═════ Task input ═════

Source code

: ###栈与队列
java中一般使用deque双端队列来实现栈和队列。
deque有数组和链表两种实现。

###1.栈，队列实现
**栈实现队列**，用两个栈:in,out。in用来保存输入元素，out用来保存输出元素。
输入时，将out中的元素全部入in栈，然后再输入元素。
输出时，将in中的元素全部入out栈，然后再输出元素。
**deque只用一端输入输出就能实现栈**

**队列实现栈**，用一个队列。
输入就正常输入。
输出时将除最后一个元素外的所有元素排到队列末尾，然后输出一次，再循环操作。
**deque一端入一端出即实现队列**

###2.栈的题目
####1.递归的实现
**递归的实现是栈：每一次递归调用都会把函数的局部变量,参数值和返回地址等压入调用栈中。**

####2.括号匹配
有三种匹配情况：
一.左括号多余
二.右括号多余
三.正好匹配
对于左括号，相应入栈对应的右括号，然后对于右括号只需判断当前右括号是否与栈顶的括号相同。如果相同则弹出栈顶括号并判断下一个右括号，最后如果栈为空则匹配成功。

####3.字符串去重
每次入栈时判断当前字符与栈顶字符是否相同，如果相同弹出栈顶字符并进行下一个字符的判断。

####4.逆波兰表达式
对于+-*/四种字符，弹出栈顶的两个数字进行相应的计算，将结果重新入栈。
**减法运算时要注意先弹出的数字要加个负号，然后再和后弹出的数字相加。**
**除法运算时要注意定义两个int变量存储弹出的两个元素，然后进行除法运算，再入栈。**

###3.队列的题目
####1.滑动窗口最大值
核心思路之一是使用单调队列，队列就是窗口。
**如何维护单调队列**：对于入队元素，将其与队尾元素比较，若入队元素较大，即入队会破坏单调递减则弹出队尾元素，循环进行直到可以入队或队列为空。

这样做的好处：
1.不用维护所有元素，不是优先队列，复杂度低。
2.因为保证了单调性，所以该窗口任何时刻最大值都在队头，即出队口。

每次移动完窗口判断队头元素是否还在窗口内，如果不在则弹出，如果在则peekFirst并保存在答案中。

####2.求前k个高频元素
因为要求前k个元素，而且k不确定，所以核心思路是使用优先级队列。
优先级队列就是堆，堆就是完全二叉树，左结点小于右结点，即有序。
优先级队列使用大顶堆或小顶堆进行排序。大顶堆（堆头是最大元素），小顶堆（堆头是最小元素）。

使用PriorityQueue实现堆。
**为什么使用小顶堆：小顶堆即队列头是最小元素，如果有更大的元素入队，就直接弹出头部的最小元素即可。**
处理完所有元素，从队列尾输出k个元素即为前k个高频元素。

═════

Exercise objective | Render the whole set of entries again, exactly as given.

Response below |
Source code

: ###栈与队列
java中一般使用deque双端队列来实现栈和队列。
deque有数组和链表两种实现。

###1.栈，队列实现
**栈实现队列**，用两个栈:in,out。in用来保存输入元素，out用来保存输出元素。
输入时，将out中的元素全部入in栈，然后再输入元素。
输出时，将in中的元素全部入out栈，然后再输出元素。
**deque只用一端输入输出就能实现栈**

**队列实现栈**，用一个队列。
输入就正常输入。
输出时将除最后一个元素外的所有元素排到队列末尾，然后输出一次，再循环操作。
**deque一端入一端出即实现队列**

###2.栈的题目
####1.递归的实现
**递归的实现是栈：每一次递归调用都会把函数的局部变量,参数值和返回地址等压入调用栈中。**

####2.括号匹配
有三种匹配情况：
一.左括号多余
二.右括号多余
三.正好匹配
对于左括号，相应入栈对应的右括号，然后对于右括号只需判断当前右括号是否与栈顶的括号相同。如果相同则弹出栈顶括号并判断下一个右括号，最后如果栈为空则匹配成功。

####3.字符串去重
每次入栈时判断当前字符与栈顶字符是否相同，如果相同弹出栈顶字符并进行下一个字符的判断。

####4.逆波兰表达式
对于+-*/四种字符，弹出栈顶的两个数字进行相应的计算，将结果重新入栈。
**减法运算时要注意先弹出的数字要加个负号，然后再和后弹出的数字相加。**
**除法运算时要注意定义两个int变量存储弹出的两个元素，然后进行除法运算，再入栈。**

###3.队列的题目
####1.滑动窗口最大值
核心思路之一是使用单调队列，队列就是窗口。
**如何维护单调队列**：对于入队元素，将其与队尾元素比较，若入队元素较大，即入队会破坏单调递减则弹出队尾元素，循环进行直到可以入队或队列为空。

这样做的好处：
1.不用维护所有元素，不是优先队列，复杂度低。
2.因为保证了单调性，所以该窗口任何时刻最大值都在队头，即出队口。

每次移动完窗口判断队头元素是否还在窗口内，如果不在则弹出，如果在则peekFirst并保存在答案中。

####2.求前k个高频元素
因为要求前k个元素，而且k不确定，所以核心思路是使用优先级队列。
优先级队列就是堆，堆就是完全二叉树，左结点小于右结点，即有序。
优先级队列使用大顶堆或小顶堆进行排序。大顶堆（堆头是最大元素），小顶堆（堆头是最小元素）。

使用PriorityQueue实现堆。
**为什么使用小顶堆：小顶堆即队列头是最小元素，如果有更大的元素入队，就直接弹出头部的最小元素即可。**
处理完所有元素，从队列尾输出k个元素即为前k个高频元素。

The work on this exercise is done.